Ainda acerca da sua biblioteca, apenas um excerto do seu pormenor: «Merlim [personagem do ciclo Arturiano, como sabemos]; Regimento de Princepes; Segredos de Aristóteles; o livro de Galaaz [outro personagem lendário das histórias do ciclo Arturiano, como também se sabe]; O Livro de Cetaria, per castelão (em castelhano); O Livro das Trovas d’El rey D. Deniz; Livro da Corte Imperial; Livro da Lepra, encadernado em purgaminho… etc.» (cfr Luís Miguel Duarte, D. Duarte, colecção Reis de Portugal, Círculo de Leitores, 2005, pg 202)

Como sabemos, D. Duarte escreveu várias obras de poesia e prosa. Destas últimas sobressaem o Leal Conselheiro (ensaio sobre vários temas com especial destaque para a moral e a religião), obra com prólogo e 103 capítulos, uma compilação ou “recolha de textos, de pensamentos, de notas, até de cartas que o rei foi escrevendo em diversos momentos da sua vida” (cit D. Duarte, do CL, p 204). “A reunião dos seus escritos e o afeiçoamento definitivo destes numa obra com unidade, o Leal Conselheiro, ocorreu no último ano ou até nos últimos meses de vida do rei, entre 1437 e Setembro de 1438, como demonstrou o responsável pela melhor edição das duas obras mais conhecidas de D. Duarte, Joseph M. Piel” (ainda op e loc cit de Luís Miguel Duarte).
A outra obra mais conhecida de D. Duarte é o Livro da Ensinança de Bem Cavalgar Toda Sela (que o próprio rei abreviadamente referia como o Livro de Cavalgar).
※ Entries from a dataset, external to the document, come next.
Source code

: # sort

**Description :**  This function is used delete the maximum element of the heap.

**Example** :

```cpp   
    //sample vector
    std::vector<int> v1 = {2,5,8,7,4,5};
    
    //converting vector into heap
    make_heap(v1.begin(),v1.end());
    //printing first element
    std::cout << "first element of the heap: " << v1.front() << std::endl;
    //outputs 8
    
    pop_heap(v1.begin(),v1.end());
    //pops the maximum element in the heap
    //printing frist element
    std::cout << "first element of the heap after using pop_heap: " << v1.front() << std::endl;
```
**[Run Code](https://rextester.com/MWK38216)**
Curiosamente, há um capítulo do Leal Conselheiro escrito para este Livro da Ensinança de Bem Cavalgar Toda Sela que o cit Joseph Piel refere como “o primeiro tratado de equitação da literatura europeia” (op e loc cit). Começado a escrever – devido à sua paixão pela equitação – ainda quando infante, “nos últimos tempos de vida de D. João I o tempo escasseou-lhe” para tal, e depois de uma paragem na sua escrita, durante 4 anos, após a sua subida ao trono, e “já nos derradeiros meses de vida” – que nada fazia prever, mas que a peste acelerou – resolveu retomar e rematar o trabalho, mas à pressa e sem respeitar o plano que meticulosamente preparara para a obra.
Pode e deve referir-se, ainda, como sua obra, o vulgarmente chamado Livro dos Conselhos, um “Livro de Apontamentos”, “que consigo sempre trazia, de coisas familiares e especiais” na expressão do próprio rei. Tratava-se, assim, de “um caderno em branco de que o rei nunca se separava” e em que anotava uma reflexão, a súmula de uma carta que lhe escrevessem ou quaisquer curiosidades.
Ficou conhecido entre os historiadores, este bloco de apontamentos de D. Duarte, como Livro da Cartuxa, por se tratar de livro cuja cópia manuscrita foi oferecida à livraria do convento da Cartuxa, de Évora.
Se a peste não sobreviesse, precipitando-lhe o fim tão prematuro, por certo que o Livro da Cartuxa forneceria muito mais matéria para nova obra de D. Duarte. O seu apontamento mais antigo data de 1423, e o mais recente do ano 1438, em que o rei se finou, o que tudo soma 97 variadíssimas anotações, sobretudo sobre “temas políticos: pareceres e cartas que D. Duarte recebia [e] logo (as) copiava no seu livro”. (Cit D. Duarte, do CL, pg 207/208)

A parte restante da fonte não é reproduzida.